### RECORDS PROVIDED
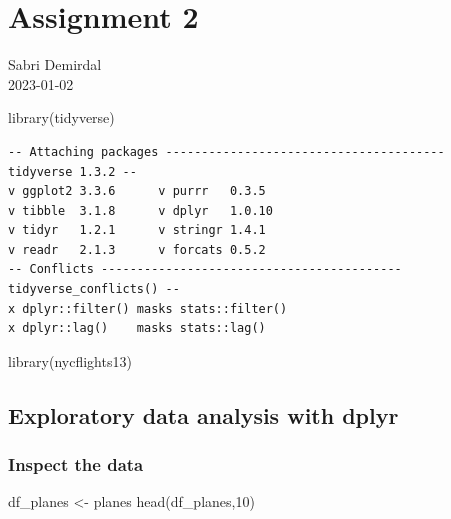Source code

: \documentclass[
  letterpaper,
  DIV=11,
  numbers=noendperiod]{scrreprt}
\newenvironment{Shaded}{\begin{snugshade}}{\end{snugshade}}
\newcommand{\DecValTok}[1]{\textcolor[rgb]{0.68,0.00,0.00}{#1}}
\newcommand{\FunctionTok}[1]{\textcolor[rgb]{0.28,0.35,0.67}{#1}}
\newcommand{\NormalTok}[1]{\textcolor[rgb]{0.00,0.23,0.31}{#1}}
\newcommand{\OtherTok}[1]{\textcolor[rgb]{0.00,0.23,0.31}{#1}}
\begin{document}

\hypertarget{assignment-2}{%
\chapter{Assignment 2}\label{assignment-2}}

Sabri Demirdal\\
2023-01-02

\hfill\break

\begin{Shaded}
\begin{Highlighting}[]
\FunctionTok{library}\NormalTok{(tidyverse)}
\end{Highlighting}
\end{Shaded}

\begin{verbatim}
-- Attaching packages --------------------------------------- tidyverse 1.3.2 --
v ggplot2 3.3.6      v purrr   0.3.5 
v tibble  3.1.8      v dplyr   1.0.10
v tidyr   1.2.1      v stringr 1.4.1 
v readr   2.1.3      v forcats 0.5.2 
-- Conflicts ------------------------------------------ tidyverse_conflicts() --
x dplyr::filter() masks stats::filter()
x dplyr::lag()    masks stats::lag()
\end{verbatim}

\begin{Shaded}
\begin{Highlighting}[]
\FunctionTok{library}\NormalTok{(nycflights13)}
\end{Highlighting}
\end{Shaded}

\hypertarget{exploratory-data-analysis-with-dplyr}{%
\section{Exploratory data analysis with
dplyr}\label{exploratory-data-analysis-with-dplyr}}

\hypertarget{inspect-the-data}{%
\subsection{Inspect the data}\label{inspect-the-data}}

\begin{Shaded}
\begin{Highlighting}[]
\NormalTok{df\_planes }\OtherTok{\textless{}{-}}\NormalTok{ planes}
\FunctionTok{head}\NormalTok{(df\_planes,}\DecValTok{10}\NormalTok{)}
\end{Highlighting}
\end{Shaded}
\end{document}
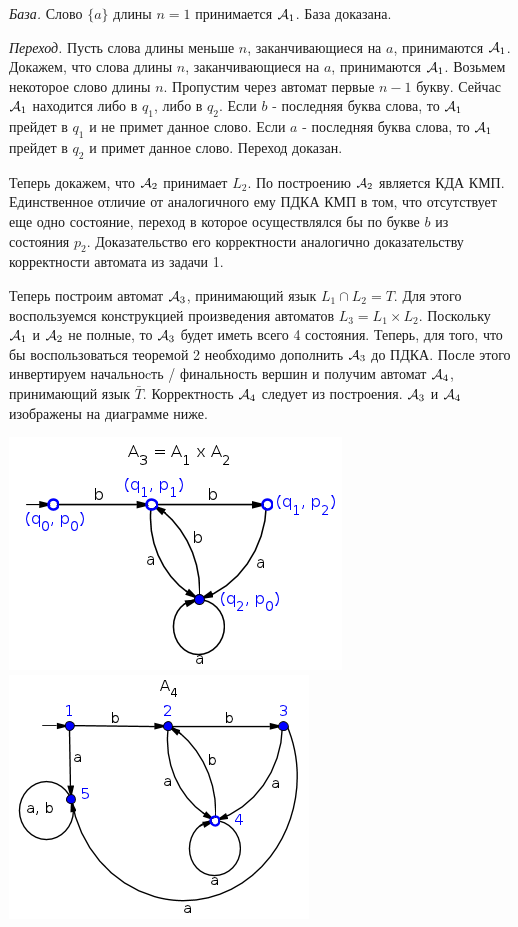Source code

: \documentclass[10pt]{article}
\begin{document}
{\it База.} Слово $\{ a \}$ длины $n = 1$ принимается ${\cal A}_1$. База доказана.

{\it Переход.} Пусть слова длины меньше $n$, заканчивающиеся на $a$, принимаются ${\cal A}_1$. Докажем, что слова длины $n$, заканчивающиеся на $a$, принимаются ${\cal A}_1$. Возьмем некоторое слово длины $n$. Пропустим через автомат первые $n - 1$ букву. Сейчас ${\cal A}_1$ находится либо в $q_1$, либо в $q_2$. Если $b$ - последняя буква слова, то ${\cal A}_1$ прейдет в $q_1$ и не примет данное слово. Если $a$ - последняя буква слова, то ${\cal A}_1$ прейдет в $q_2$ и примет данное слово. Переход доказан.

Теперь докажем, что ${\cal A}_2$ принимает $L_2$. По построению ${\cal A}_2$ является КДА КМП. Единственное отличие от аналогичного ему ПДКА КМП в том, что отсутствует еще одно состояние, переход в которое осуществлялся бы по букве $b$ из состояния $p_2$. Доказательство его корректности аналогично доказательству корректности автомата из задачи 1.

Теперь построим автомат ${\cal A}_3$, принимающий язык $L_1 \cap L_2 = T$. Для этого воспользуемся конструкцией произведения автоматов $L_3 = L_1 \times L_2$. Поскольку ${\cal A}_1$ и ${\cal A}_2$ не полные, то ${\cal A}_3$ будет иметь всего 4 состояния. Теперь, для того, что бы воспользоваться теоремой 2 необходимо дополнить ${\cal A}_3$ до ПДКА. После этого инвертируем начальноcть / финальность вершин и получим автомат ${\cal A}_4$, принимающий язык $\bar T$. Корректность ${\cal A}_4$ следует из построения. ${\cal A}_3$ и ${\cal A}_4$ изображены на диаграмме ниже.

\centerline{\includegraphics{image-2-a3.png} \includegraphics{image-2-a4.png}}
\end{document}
* * *
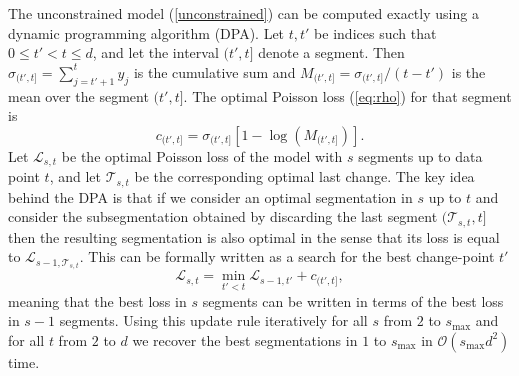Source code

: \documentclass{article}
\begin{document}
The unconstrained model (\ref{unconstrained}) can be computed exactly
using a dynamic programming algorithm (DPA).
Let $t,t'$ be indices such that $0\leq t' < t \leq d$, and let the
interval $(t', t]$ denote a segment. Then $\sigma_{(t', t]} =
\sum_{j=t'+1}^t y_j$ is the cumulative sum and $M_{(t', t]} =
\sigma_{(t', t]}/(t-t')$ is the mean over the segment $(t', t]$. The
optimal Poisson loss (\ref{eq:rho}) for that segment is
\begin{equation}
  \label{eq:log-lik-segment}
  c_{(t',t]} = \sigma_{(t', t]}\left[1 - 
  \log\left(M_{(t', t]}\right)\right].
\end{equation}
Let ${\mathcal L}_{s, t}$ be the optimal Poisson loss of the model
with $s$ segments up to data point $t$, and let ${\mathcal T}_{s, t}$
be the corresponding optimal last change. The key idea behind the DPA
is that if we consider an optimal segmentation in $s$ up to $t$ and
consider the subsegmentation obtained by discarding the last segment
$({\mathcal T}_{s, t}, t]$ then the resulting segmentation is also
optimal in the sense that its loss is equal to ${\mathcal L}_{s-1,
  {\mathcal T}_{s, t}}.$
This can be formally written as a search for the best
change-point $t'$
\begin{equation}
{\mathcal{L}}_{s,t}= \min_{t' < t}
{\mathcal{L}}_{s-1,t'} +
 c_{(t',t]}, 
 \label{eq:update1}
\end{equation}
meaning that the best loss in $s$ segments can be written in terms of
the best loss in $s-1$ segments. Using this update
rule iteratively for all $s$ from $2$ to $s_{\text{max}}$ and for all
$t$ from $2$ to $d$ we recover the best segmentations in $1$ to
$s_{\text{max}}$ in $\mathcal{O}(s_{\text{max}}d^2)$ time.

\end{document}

### WHAT IS REQUIRED
Word for word, restate the lines above from the line containing "v stringr 1.4.1" through the line containing "data analysis with", with both included and nothing else.

### SOLUTION TO THIS PROBLEM
v tidyr   1.2.1      v stringr 1.4.1 
v readr   2.1.3      v forcats 0.5.2 
-- Conflicts ------------------------------------------ tidyverse_conflicts() --
x dplyr::filter() masks stats::filter()
x dplyr::lag()    masks stats::lag()
\end{verbatim}

\begin{Shaded}
\begin{Highlighting}[]
\FunctionTok{library}\NormalTok{(nycflights13)}
\end{Highlighting}
\end{Shaded}

\hypertarget{exploratory-data-analysis-with-dplyr}{%
\section{Exploratory data analysis with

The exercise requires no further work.